Les deux chercheurs Chukwuemeka Eze et Malick Fall, auteurs d’une tribune publiée sur MyJoyOnline, soulignent que cette rupture ne relève pas d’une divergence idéologique profonde, mais plutôt d’un désaccord sur la gestion des finances publiques. Alors que Sonko défend une ligne de souveraineté économique en refusant toute restructuration de la dette, Faye cherche à rassurer les partenaires internationaux et les marchés financiers. Une tension qui révèle les limites du compromis initial.

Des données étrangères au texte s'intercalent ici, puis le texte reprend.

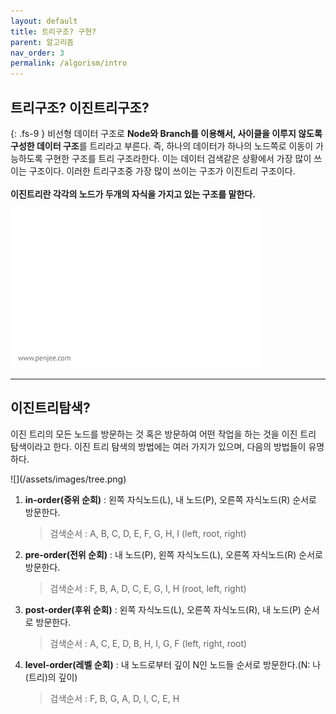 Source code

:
 ```yaml
---
layout: default
title: 트리구조? 구현?
parent: 알고리즘
nav_order: 3
permalink: /algorism/intro
---
```

## 트리구조? 이진트리구조?
{: .fs-9 }
 비선형 데이터 구조로 **Node와 Branch를 이용해서, 사이클을 이루지 않도록 구성한 데이터 구조**를 트리라고 부른다.
 즉, 하나의 데이터가 하나의 노드쪽로 이동이 가능하도록 구현한 구조를 트리 구조라한다. 이는 데이터 검색같은 상황에서 가장 많이 쓰이는 구조이다.
 이러한 트리구조중 가장 많이 쓰이는 구조가 이진트리 구조이다. <br>
 <br>
 **이진트리란 각각의 노드가 두개의 자식을 가지고 있는 구조를 말한다.**
 <br>
 
 ![](/assets/images/binary-search-tree-insertion-animation.gif)

---

## 이진트리탐색?
 이진 트리의 모든 노드를 방문하는 것 혹은 방문하여 어떤 작업을 하는 것을 이진 트리 탐색이라고 한다. 이진 트리 탐색의 방법에는 여러 가지가 있으며, 다음의 방법들이 유명하다.
 <div class="code-example" markdown="1">
 ![](/assets/images/tree.png)

 1. **in-order(중위 순회)** : 왼쪽 자식노드(L), 내 노드(P), 오른쪽 자식노드(R) 순서로 방문한다.
    > 검색순서 : A, B, C, D, E, F, G, H, I (left, root, right)
 2. **pre-order(전위 순회)** : 내 노드(P), 왼쪽 자식노드(L), 오른쪽 자식노드(R) 순서로 방문한다.
    > 검색순서 : F, B, A, D, C, E, G, I, H (root, left, right)
 3. **post-order(후위 순회)** : 왼쪽 자식노드(L), 오른쪽 자식노드(R), 내 노드(P) 순서로 방문한다.
    > 검색순서 : A, C, E, D, B, H, I, G, F (left, right, root)
 4. **level-order(레벨 순회)** : 내 노드로부터 깊이 N인 노드들 순서로 방문한다.(N: 나(트리)의 깊이)
    > 검색순서 : F, B, G, A, D, I, C, E, H
 </div>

la dette publique, un point de rupture entre les deux dirigeants
Le Sénégal, confronté à une dette publique bien plus élevée que prévu, se trouve dans une situation budgétaire délicate. Sonko, fidèle à sa rhétorique anti-impérialiste, rejette toute restructuration, de crainte de perdre le contrôle sur l’économie nationale. À l’inverse, Faye, conscient des risques d’un isolement économique, privilégie une approche pragmatique pour éviter une crise financière majeure.

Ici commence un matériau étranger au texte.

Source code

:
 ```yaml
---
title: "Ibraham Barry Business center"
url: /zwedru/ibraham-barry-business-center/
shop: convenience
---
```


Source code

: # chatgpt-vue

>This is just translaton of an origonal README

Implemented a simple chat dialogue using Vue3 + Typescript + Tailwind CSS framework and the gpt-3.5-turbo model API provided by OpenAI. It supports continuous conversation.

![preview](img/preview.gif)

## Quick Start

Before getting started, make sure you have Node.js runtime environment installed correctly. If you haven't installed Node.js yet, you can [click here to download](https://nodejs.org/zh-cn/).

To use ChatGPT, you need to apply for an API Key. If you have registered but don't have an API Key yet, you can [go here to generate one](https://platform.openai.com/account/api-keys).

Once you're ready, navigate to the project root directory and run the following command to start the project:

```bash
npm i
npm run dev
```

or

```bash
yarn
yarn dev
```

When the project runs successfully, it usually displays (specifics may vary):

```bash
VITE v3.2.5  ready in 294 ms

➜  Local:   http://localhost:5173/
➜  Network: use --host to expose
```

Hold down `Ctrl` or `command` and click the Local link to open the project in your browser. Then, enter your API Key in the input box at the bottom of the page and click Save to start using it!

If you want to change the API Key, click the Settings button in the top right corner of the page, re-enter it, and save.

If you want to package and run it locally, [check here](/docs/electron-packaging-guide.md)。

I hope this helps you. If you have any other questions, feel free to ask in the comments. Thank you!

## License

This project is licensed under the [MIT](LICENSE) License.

Cette opposition, bien que compréhensible, prend une dimension politique lorsqu’elle s’inscrit dans une logique de calculs électoraux à long terme. Les deux experts rappellent que les réformes promises par le mouvement Pastef, qui les a portés au pouvoir, risquent d’être sacrifiées sur l’autel des rivalités personnelles. Chaque jour passé à gérer ces tensions est un jour de moins consacré aux promesses faites aux citoyens.

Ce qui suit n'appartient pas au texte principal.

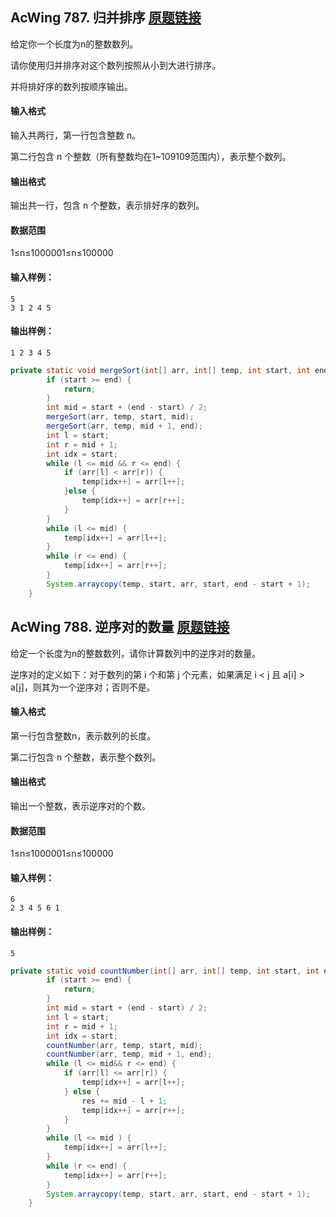 ## AcWing 787. 归并排序   [原题链接](https://www.acwing.com/problem/content/789/)

给定你一个长度为n的整数数列。

请你使用归并排序对这个数列按照从小到大进行排序。

并将排好序的数列按顺序输出。

#### 输入格式

输入共两行，第一行包含整数 n。

第二行包含 n 个整数（所有整数均在1~109109范围内），表示整个数列。

#### 输出格式

输出共一行，包含 n 个整数，表示排好序的数列。

#### 数据范围

1≤n≤1000001≤n≤100000

#### 输入样例：

```
5
3 1 2 4 5
```

#### 输出样例：

```
1 2 3 4 5
```

```java
private static void mergeSort(int[] arr, int[] temp, int start, int end) {
        if (start >= end) {
            return;
        }
        int mid = start + (end - start) / 2;
        mergeSort(arr, temp, start, mid);
        mergeSort(arr, temp, mid + 1, end);
        int l = start;
        int r = mid + 1;
        int idx = start;
        while (l <= mid && r <= end) {
            if (arr[l] < arr[r]) {
                temp[idx++] = arr[l++];
            }else {
                temp[idx++] = arr[r++];
            }
        }
        while (l <= mid) {
            temp[idx++] = arr[l++];
        }
        while (r <= end) {
            temp[idx++] = arr[r++];
        }
        System.arraycopy(temp, start, arr, start, end - start + 1);
    }
```

## AcWing 788. 逆序对的数量   [原题链接](https://www.acwing.com/problem/content/790/)

给定一个长度为n的整数数列，请你计算数列中的逆序对的数量。

逆序对的定义如下：对于数列的第 i 个和第 j 个元素，如果满足 i < j 且 a[i] > a[j]，则其为一个逆序对；否则不是。

#### 输入格式

第一行包含整数n，表示数列的长度。

第二行包含 n 个整数，表示整个数列。

#### 输出格式

输出一个整数，表示逆序对的个数。

#### 数据范围

1≤n≤1000001≤n≤100000

#### 输入样例：

```
6
2 3 4 5 6 1
```

#### 输出样例：

```
5
```

```java
private static void countNumber(int[] arr, int[] temp, int start, int end) {
        if (start >= end) {
            return;
        }
        int mid = start + (end - start) / 2;
        int l = start;
        int r = mid + 1;
        int idx = start;
        countNumber(arr, temp, start, mid);
        countNumber(arr, temp, mid + 1, end);
        while (l <= mid&& r <= end) {
            if (arr[l] <= arr[r]) {
                temp[idx++] = arr[l++];
            } else {
                res += mid - l + 1;
                temp[idx++] = arr[r++];
            }
        }
        while (l <= mid ) {
            temp[idx++] = arr[l++];
        }
        while (r <= end) {
            temp[idx++] = arr[r++];
        }
        System.arraycopy(temp, start, arr, start, end - start + 1);
    }
```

réformes institutionnelles : un test pour la démocratie sénégalaise
L’une des ironies les plus frappantes de cette crise réside dans le fait que le pouvoir en place, qui s’était engagé à renforcer les institutions, se retrouve aujourd’hui confronté à ses propres contradictions. Les propositions de révision constitutionnelle, censées rééquilibrer les pouvoirs entre l’exécutif et le Parlement, sont devenues un sujet de débat national. Si certains y voient une avancée démocratique, d’autres y perçoivent une manœuvre politique pour consolider la position de Faye.
Pour Eze et Fall, cette situation illustre une vérité fondamentale : une réforme constitutionnelle ne vaut que par la confiance qu’elle inspire. La démocratie sénégalaise, qui a toujours reposé sur des institutions solides, est aujourd’hui mise à l’épreuve. Les citoyens attendent des résultats concrets : des emplois pour la jeunesse, une baisse du coût de la vie, et une amélioration des services publics. Mais tant que les dirigeants seront absorbés par leurs querelles, ces attentes risquent de rester lettre morte.
le Sénégal peut-il éviter le piège des éléphants ?
Le proverbe africain selon lequel « quand deux éléphants se battent, c’est l’herbe qui souffre » prend tout son sens au Sénégal. Malgré les tensions, les institutions démocratiques du pays restent résilientes : la justice fonctionne, le Parlement est actif, et les désaccords sont encore encadrés par la Constitution. Cependant, le risque est réel : si la rivalité entre Faye et Sonko s’aggrave, le pays pourrait basculer dans une crise aux conséquences imprévisibles.
Les Sénégalais, eux, n’ont qu’une seule question en tête : qui va payer le prix de cette guerre politique ? Pas les deux dirigeants, mais les citoyens, dont les vies quotidiennes dépendent de décisions urgentes et non de calculs partisans. L’enjeu n’est plus seulement la survie du gouvernement, mais la préservation de l’espoir démocratique que le Sénégal a incarné pendant des décennies.